The shelter accepts any domestic animal that an owner can no longer care for, but this can be an unhappy decision for the owner. Financial or living conditions change drastically and people feel they can no longer provide an appropriate home for the pet. Our team tries to make the process as easy as possible for the owner and his pet both. Sometimes a pet is purchased after the spur of the moment decision or as a gift. Sometime afterwards the owner discovers that caring for the pet is much more work than expected. Such unwanted animals are left at the shelter.
Sometimes animals are lost and are brought to the shelter by our volunteers, or helpful people who find them wandering on the streets aimlessly. Every effort is made by the society to reunite the animal with its owner. Reports of lost and found animals are kept on file. Report of missing or found are placed in papers and then if the homeless animal's owner is not found or the animal is not claimed by its owner every effort is made to place the animal in a new home, but we wait for 21 days before doing so.
Cruelty/ neglect cases: Sometimes animals are confiscated from abusive owners and brought to the shelter by government authorities.

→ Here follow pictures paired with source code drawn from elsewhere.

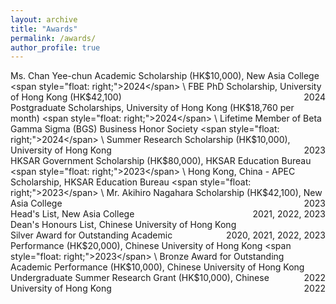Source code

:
 ```yaml
---
layout: archive
title: "Awards"
permalink: /awards/
author_profile: true
---
```


Ms. Chan Yee-chun Academic Scholarship (HK$10,000), New Asia College <span style="float: right;">2024</span> \
FBE PhD Scholarship, University of Hong Kong (HK$42,100) <span style="float: right;">2024</span> \
Postgraduate Scholarships, University of Hong Kong (HK$18,760 per month) <span style="float: right;">2024</span> \
Lifetime Member of Beta Gamma Sigma (BGS) Business Honor Society <span style="float: right;">2024</span> \
Summer Research Scholarship (HK$10,000), University of Hong Kong <span style="float: right;">2023</span> \
HKSAR Government Scholarship (HK$80,000), HKSAR Education Bureau <span style="float: right;">2023</span> \
Hong Kong, China - APEC Scholarship, HKSAR Education Bureau <span style="float: right;">2023</span> \
Mr. Akihiro Nagahara Scholarship (HK$42,100), New Asia College <span style="float: right;">2023</span> \
Head's List, New Asia College <span style="float: right;">2021, 2022, 2023</span> \
Dean's Honours List, Chinese University of Hong Kong <span style="float: right;">2020, 2021, 2022, 2023</span> \
Silver Award for Outstanding Academic Performance (HK$20,000), Chinese University of Hong Kong <span style="float: right;">2023</span> \
Bronze Award for Outstanding Academic Performance (HK$10,000), Chinese University of Hong Kong <span style="float: right;">2022</span> \
Undergraduate Summer Research Grant (HK$10,000), Chinese University of Hong Kong <span style="float: right;">2022</span>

Though our society has no legal authority to intervene on behalf of abused and neglected animals, but our work is to provide necessary medical assistance and care once it is there.
Sometimes the owner dies and no one in the family wants to (or can) keep the pet. In some rare cases, where due to the sad, unseen death of an entire household, the traumatized animal is left at the shelter by the local police. It becomes our duty to comfort the animal and provide for it. Whenever the animal seems ready, we find a good home for it.